Task prompt: Lines with the word "Maturity" in them are the ones to copy from the records.

Data excerpts:
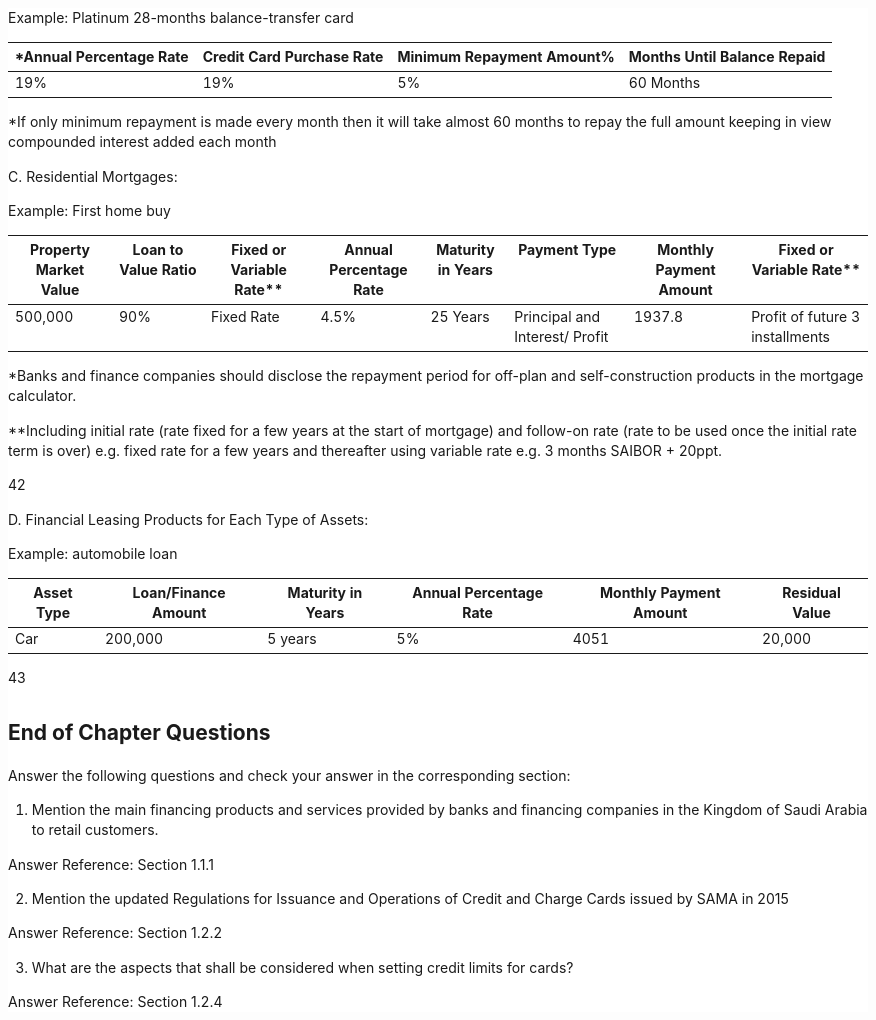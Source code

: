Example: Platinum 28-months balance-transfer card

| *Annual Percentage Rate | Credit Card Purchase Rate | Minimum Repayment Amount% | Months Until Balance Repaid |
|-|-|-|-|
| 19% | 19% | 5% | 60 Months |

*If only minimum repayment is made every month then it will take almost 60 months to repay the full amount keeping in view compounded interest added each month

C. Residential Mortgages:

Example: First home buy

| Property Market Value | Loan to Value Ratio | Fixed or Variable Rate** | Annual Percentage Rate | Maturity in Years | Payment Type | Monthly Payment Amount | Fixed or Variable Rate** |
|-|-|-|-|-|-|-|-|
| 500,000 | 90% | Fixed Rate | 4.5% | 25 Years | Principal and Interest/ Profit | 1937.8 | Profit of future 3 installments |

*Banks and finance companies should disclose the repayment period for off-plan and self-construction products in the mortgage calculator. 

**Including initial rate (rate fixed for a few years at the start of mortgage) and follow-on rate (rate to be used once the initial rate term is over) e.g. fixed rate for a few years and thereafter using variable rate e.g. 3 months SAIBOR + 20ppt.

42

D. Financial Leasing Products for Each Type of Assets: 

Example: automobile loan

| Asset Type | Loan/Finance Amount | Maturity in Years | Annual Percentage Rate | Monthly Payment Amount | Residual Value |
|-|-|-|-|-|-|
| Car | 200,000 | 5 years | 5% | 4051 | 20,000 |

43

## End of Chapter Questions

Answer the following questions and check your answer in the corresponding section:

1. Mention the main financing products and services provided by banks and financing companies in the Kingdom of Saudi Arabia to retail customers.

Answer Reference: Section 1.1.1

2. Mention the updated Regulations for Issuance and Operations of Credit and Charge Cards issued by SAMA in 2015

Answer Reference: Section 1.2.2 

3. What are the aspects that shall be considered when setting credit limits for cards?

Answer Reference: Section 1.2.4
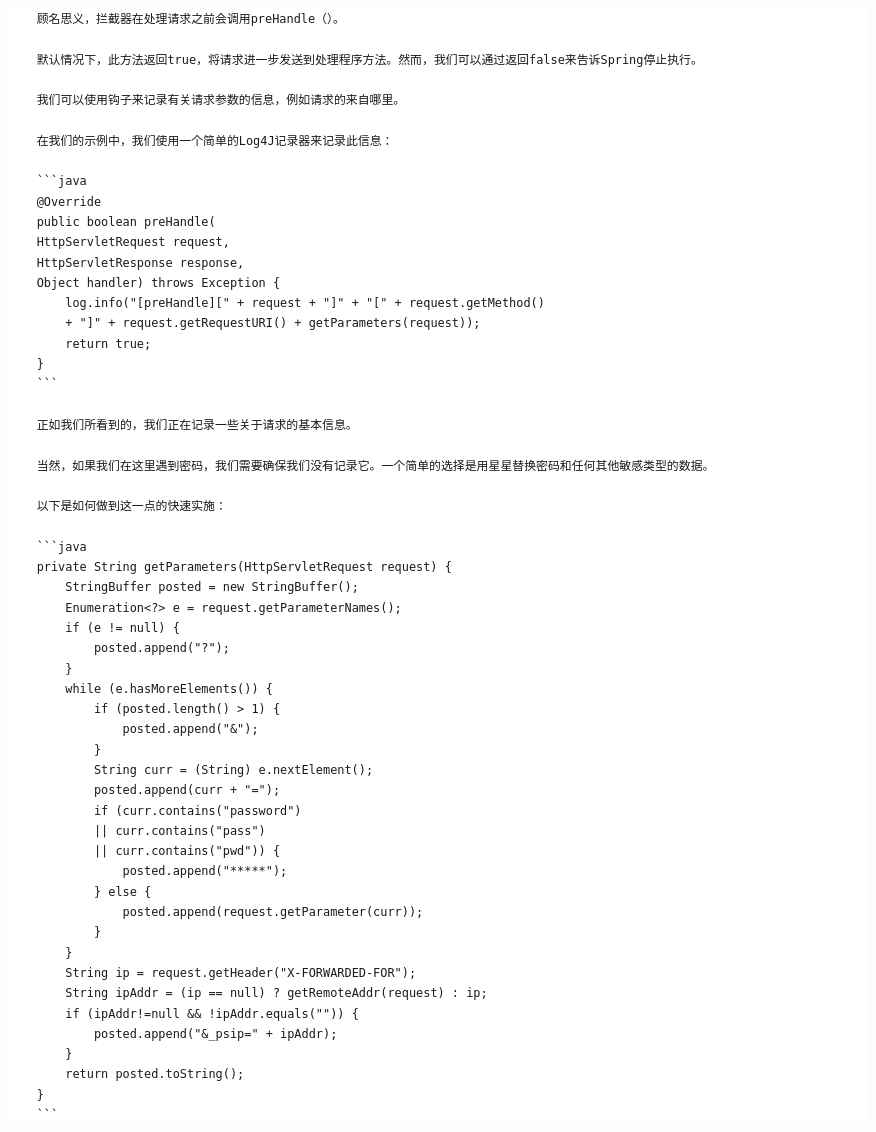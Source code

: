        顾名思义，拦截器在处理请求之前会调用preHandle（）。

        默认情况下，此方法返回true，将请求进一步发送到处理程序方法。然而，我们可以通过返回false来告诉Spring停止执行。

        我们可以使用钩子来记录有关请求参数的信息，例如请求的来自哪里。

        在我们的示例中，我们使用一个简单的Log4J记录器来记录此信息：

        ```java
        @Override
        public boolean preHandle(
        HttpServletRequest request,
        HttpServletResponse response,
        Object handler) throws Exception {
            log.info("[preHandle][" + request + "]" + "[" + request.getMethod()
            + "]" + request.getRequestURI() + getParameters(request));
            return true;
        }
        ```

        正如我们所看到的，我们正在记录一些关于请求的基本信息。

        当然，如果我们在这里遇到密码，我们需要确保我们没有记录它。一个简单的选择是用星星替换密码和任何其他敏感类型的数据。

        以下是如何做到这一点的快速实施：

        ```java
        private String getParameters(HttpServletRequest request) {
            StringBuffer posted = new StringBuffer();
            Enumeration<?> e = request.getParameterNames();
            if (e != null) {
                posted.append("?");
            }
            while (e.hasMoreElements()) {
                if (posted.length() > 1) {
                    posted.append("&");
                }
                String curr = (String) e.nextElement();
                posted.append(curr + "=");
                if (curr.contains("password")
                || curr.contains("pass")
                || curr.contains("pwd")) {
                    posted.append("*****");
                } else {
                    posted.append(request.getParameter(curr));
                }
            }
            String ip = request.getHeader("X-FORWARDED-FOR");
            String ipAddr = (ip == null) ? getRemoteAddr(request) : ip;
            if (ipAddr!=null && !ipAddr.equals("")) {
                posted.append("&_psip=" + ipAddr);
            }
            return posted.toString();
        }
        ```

Response for this exercise:
| Property Market Value | Loan to Value Ratio | Fixed or Variable Rate** | Annual Percentage Rate | Maturity in Years | Payment Type | Monthly Payment Amount | Fixed or Variable Rate** |
| Asset Type | Loan/Finance Amount | Maturity in Years | Annual Percentage Rate | Monthly Payment Amount | Residual Value |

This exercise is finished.